[Task to carry out] Each entry below should be echoed exactly, with pictures omitted.

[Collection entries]
--------------------------------------------------

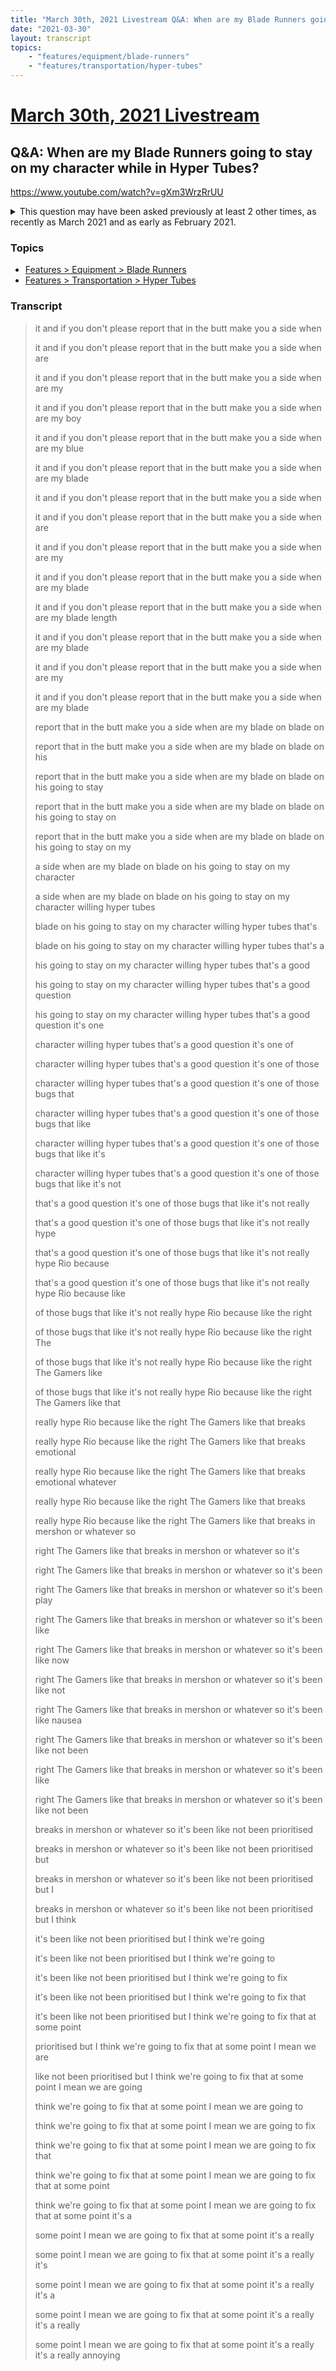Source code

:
 ```yaml
---
title: "March 30th, 2021 Livestream Q&A: When are my Blade Runners going to stay on my character while in Hyper Tubes?"
date: "2021-03-30"
layout: transcript
topics:
    - "features/equipment/blade-runners"
    - "features/transportation/hyper-tubes"
---
```

# [March 30th, 2021 Livestream](../2021-03-30.md)
## Q&A: When are my Blade Runners going to stay on my character while in Hyper Tubes?
https://www.youtube.com/watch?v=gXm3WrzRrUU
<details>
<summary>This question may have been asked previously at least 2 other times, as recently as March 2021 and as early as February 2021.</summary>

* March 2nd, 2021 Livestream Q&A: Will the Blade Runners actually be attached to the body at some point? [https://www.youtube.com/watch?v=W-67fl8Fg48](https://www.youtube.com/watch?v=W-67fl8Fg48)
* February 23rd, 2021 Livestream Q&A: Is the Blade Runner glitch going to be fixed? [https://www.youtube.com/watch?v=JElqxFIki6w](https://www.youtube.com/watch?v=JElqxFIki6w)
</details>


### Topics
* [Features > Equipment > Blade Runners](../topics/features/equipment/blade-runners.md)
* [Features > Transportation > Hyper Tubes](../topics/features/transportation/hyper-tubes.md)

### Transcript

> it and if you don't please
report that in the butt make you
a side when
>
> it and if you don't please
report that in the butt make you
a side when are
>
> it and if you don't please
report that in the butt make you
a side when are my
>
> it and if you don't please
report that in the butt make you
a side when are my boy
>
> it and if you don't please
report that in the butt make you
a side when are my blue
>
> it and if you don't please
report that in the butt make you
a side when are my blade
>
> it and if you don't please
report that in the butt make you
a side when
>
> it and if you don't please
report that in the butt make you
a side when are
>
> it and if you don't please
report that in the butt make you
a side when are my
>
> it and if you don't please
report that in the butt make you
a side when are my blade
>
> it and if you don't please
report that in the butt make you
a side when are my blade length
>
> it and if you don't please
report that in the butt make you
a side when are my blade
>
> it and if you don't please
report that in the butt make you
a side when are my
>
> it and if you don't please
report that in the butt make you
a side when are my blade
>
> report that in the butt make you
a side when are my blade on
blade on
>
> report that in the butt make you
a side when are my blade on
blade on his
>
> report that in the butt make you
a side when are my blade on
blade on his going to stay
>
> report that in the butt make you
a side when are my blade on
blade on his going to stay on
>
> report that in the butt make you
a side when are my blade on
blade on his going to stay on my
>
> a side when are my blade on
blade on his going to stay on my
character
>
> a side when are my blade on
blade on his going to stay on my
character willing hyper tubes
>
> blade on his going to stay on my
character willing hyper tubes
that's
>
> blade on his going to stay on my
character willing hyper tubes
that's a
>
> his going to stay on my
character willing hyper tubes
that's a good
>
> his going to stay on my
character willing hyper tubes
that's a good question
>
> his going to stay on my
character willing hyper tubes
that's a good question it's one
>
> character willing hyper tubes
that's a good question it's one
of
>
> character willing hyper tubes
that's a good question it's one
of those
>
> character willing hyper tubes
that's a good question it's one
of those bugs that
>
> character willing hyper tubes
that's a good question it's one
of those bugs that like
>
> character willing hyper tubes
that's a good question it's one
of those bugs that like it's
>
> character willing hyper tubes
that's a good question it's one
of those bugs that like it's not
>
> that's a good question it's one
of those bugs that like it's not
really
>
> that's a good question it's one
of those bugs that like it's not
really hype
>
> that's a good question it's one
of those bugs that like it's not
really hype Rio because
>
> that's a good question it's one
of those bugs that like it's not
really hype Rio because like
>
> of those bugs that like it's not
really hype Rio because like the
right
>
> of those bugs that like it's not
really hype Rio because like the
right The
>
> of those bugs that like it's not
really hype Rio because like the
right The Gamers like
>
> of those bugs that like it's not
really hype Rio because like the
right The Gamers like that
>
> really hype Rio because like the
right The Gamers like that
breaks
>
> really hype Rio because like the
right The Gamers like that
breaks emotional
>
> really hype Rio because like the
right The Gamers like that
breaks emotional whatever
>
> really hype Rio because like the
right The Gamers like that
breaks
>
> really hype Rio because like the
right The Gamers like that
breaks in mershon or whatever so
>
> right The Gamers like that
breaks in mershon or whatever so
it's
>
> right The Gamers like that
breaks in mershon or whatever so
it's been
>
> right The Gamers like that
breaks in mershon or whatever so
it's been play
>
> right The Gamers like that
breaks in mershon or whatever so
it's been like
>
> right The Gamers like that
breaks in mershon or whatever so
it's been like now
>
> right The Gamers like that
breaks in mershon or whatever so
it's been like not
>
> right The Gamers like that
breaks in mershon or whatever so
it's been like nausea
>
> right The Gamers like that
breaks in mershon or whatever so
it's been like not been
>
> right The Gamers like that
breaks in mershon or whatever so
it's been like
>
> right The Gamers like that
breaks in mershon or whatever so
it's been like not been
>
> breaks in mershon or whatever so
it's been like not been
prioritised
>
> breaks in mershon or whatever so
it's been like not been
prioritised but
>
> breaks in mershon or whatever so
it's been like not been
prioritised but I
>
> breaks in mershon or whatever so
it's been like not been
prioritised but I think
>
> it's been like not been
prioritised but I think we're
going
>
> it's been like not been
prioritised but I think we're
going to
>
> it's been like not been
prioritised but I think we're
going to fix
>
> it's been like not been
prioritised but I think we're
going to fix that
>
> it's been like not been
prioritised but I think we're
going to fix that at some point
>
> prioritised but I think we're
going to fix that at some point
I mean we are
>
> like not been prioritised but I
think we're going to fix that at
some point I mean we are going
>
> think we're going to fix that at
some point I mean we are going
to
>
> think we're going to fix that at
some point I mean we are going
to fix
>
> think we're going to fix that at
some point I mean we are going
to fix that
>
> think we're going to fix that at
some point I mean we are going
to fix that at some point
>
> think we're going to fix that at
some point I mean we are going
to fix that at some point it's a
>
> some point I mean we are going
to fix that at some point it's a
really
>
> some point I mean we are going
to fix that at some point it's a
really it's
>
> some point I mean we are going
to fix that at some point it's a
really it's a
>
> some point I mean we are going
to fix that at some point it's a
really it's a really
>
> some point I mean we are going
to fix that at some point it's a
really it's a really annoying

--------------------------------------------------

[Task answer]
Source code

:
 ```yaml
---
title: "March 30th, 2021 Livestream Q&A: When are my Blade Runners going to stay on my character while in Hyper Tubes?"
date: "2021-03-30"
layout: transcript
topics:
    - "features/equipment/blade-runners"
    - "features/transportation/hyper-tubes"
---
```

# [March 30th, 2021 Livestream](../2021-03-30.md)
## Q&A: When are my Blade Runners going to stay on my character while in Hyper Tubes?
https://www.youtube.com/watch?v=gXm3WrzRrUU
<details>
<summary>This question may have been asked previously at least 2 other times, as recently as March 2021 and as early as February 2021.</summary>

* March 2nd, 2021 Livestream Q&A: Will the Blade Runners actually be attached to the body at some point? [https://www.youtube.com/watch?v=W-67fl8Fg48](https://www.youtube.com/watch?v=W-67fl8Fg48)
* February 23rd, 2021 Livestream Q&A: Is the Blade Runner glitch going to be fixed? [https://www.youtube.com/watch?v=JElqxFIki6w](https://www.youtube.com/watch?v=JElqxFIki6w)
</details>


### Topics
* [Features > Equipment > Blade Runners](../topics/features/equipment/blade-runners.md)
* [Features > Transportation > Hyper Tubes](../topics/features/transportation/hyper-tubes.md)

### Transcript

> it and if you don't please
report that in the butt make you
a side when
>
> it and if you don't please
report that in the butt make you
a side when are
>
> it and if you don't please
report that in the butt make you
a side when are my
>
> it and if you don't please
report that in the butt make you
a side when are my boy
>
> it and if you don't please
report that in the butt make you
a side when are my blue
>
> it and if you don't please
report that in the butt make you
a side when are my blade
>
> it and if you don't please
report that in the butt make you
a side when
>
> it and if you don't please
report that in the butt make you
a side when are
>
> it and if you don't please
report that in the butt make you
a side when are my
>
> it and if you don't please
report that in the butt make you
a side when are my blade
>
> it and if you don't please
report that in the butt make you
a side when are my blade length
>
> it and if you don't please
report that in the butt make you
a side when are my blade
>
> it and if you don't please
report that in the butt make you
a side when are my
>
> it and if you don't please
report that in the butt make you
a side when are my blade
>
> report that in the butt make you
a side when are my blade on
blade on
>
> report that in the butt make you
a side when are my blade on
blade on his
>
> report that in the butt make you
a side when are my blade on
blade on his going to stay
>
> report that in the butt make you
a side when are my blade on
blade on his going to stay on
>
> report that in the butt make you
a side when are my blade on
blade on his going to stay on my
>
> a side when are my blade on
blade on his going to stay on my
character
>
> a side when are my blade on
blade on his going to stay on my
character willing hyper tubes
>
> blade on his going to stay on my
character willing hyper tubes
that's
>
> blade on his going to stay on my
character willing hyper tubes
that's a
>
> his going to stay on my
character willing hyper tubes
that's a good
>
> his going to stay on my
character willing hyper tubes
that's a good question
>
> his going to stay on my
character willing hyper tubes
that's a good question it's one
>
> character willing hyper tubes
that's a good question it's one
of
>
> character willing hyper tubes
that's a good question it's one
of those
>
> character willing hyper tubes
that's a good question it's one
of those bugs that
>
> character willing hyper tubes
that's a good question it's one
of those bugs that like
>
> character willing hyper tubes
that's a good question it's one
of those bugs that like it's
>
> character willing hyper tubes
that's a good question it's one
of those bugs that like it's not
>
> that's a good question it's one
of those bugs that like it's not
really
>
> that's a good question it's one
of those bugs that like it's not
really hype
>
> that's a good question it's one
of those bugs that like it's not
really hype Rio because
>
> that's a good question it's one
of those bugs that like it's not
really hype Rio because like
>
> of those bugs that like it's not
really hype Rio because like the
right
>
> of those bugs that like it's not
really hype Rio because like the
right The
>
> of those bugs that like it's not
really hype Rio because like the
right The Gamers like
>
> of those bugs that like it's not
really hype Rio because like the
right The Gamers like that
>
> really hype Rio because like the
right The Gamers like that
breaks
>
> really hype Rio because like the
right The Gamers like that
breaks emotional
>
> really hype Rio because like the
right The Gamers like that
breaks emotional whatever
>
> really hype Rio because like the
right The Gamers like that
breaks
>
> really hype Rio because like the
right The Gamers like that
breaks in mershon or whatever so
>
> right The Gamers like that
breaks in mershon or whatever so
it's
>
> right The Gamers like that
breaks in mershon or whatever so
it's been
>
> right The Gamers like that
breaks in mershon or whatever so
it's been play
>
> right The Gamers like that
breaks in mershon or whatever so
it's been like
>
> right The Gamers like that
breaks in mershon or whatever so
it's been like now
>
> right The Gamers like that
breaks in mershon or whatever so
it's been like not
>
> right The Gamers like that
breaks in mershon or whatever so
it's been like nausea
>
> right The Gamers like that
breaks in mershon or whatever so
it's been like not been
>
> right The Gamers like that
breaks in mershon or whatever so
it's been like
>
> right The Gamers like that
breaks in mershon or whatever so
it's been like not been
>
> breaks in mershon or whatever so
it's been like not been
prioritised
>
> breaks in mershon or whatever so
it's been like not been
prioritised but
>
> breaks in mershon or whatever so
it's been like not been
prioritised but I
>
> breaks in mershon or whatever so
it's been like not been
prioritised but I think
>
> it's been like not been
prioritised but I think we're
going
>
> it's been like not been
prioritised but I think we're
going to
>
> it's been like not been
prioritised but I think we're
going to fix
>
> it's been like not been
prioritised but I think we're
going to fix that
>
> it's been like not been
prioritised but I think we're
going to fix that at some point
>
> prioritised but I think we're
going to fix that at some point
I mean we are
>
> like not been prioritised but I
think we're going to fix that at
some point I mean we are going
>
> think we're going to fix that at
some point I mean we are going
to
>
> think we're going to fix that at
some point I mean we are going
to fix
>
> think we're going to fix that at
some point I mean we are going
to fix that
>
> think we're going to fix that at
some point I mean we are going
to fix that at some point
>
> think we're going to fix that at
some point I mean we are going
to fix that at some point it's a
>
> some point I mean we are going
to fix that at some point it's a
really
>
> some point I mean we are going
to fix that at some point it's a
really it's
>
> some point I mean we are going
to fix that at some point it's a
really it's a
>
> some point I mean we are going
to fix that at some point it's a
really it's a really
>
> some point I mean we are going
to fix that at some point it's a
really it's a really annoying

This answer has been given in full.